# [GOAL OF THE EXERCISE]
Across the entries that follow, work out the number of lines containing the string "conjunto", and state it alone.

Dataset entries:
----
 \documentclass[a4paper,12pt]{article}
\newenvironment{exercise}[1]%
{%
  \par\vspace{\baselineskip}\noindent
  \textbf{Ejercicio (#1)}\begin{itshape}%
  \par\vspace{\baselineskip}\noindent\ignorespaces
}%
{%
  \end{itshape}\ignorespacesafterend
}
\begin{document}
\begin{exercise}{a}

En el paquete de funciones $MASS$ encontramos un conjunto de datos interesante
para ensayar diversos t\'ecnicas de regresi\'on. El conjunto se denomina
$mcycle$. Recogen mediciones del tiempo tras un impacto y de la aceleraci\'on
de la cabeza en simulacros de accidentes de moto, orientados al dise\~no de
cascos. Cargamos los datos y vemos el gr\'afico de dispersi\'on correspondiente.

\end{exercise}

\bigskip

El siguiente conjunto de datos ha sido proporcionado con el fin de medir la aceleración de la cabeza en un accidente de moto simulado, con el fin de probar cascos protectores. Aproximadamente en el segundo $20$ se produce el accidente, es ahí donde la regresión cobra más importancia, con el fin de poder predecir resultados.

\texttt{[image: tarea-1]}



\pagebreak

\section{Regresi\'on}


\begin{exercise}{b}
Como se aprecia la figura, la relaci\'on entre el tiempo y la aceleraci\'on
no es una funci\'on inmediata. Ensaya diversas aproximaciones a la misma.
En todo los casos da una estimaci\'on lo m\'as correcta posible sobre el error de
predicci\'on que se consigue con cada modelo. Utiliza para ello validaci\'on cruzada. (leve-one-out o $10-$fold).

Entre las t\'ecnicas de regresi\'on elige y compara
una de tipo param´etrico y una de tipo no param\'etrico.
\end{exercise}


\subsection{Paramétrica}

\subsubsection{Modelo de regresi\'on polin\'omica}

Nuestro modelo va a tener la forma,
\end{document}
----
# [THE ANSWER]
3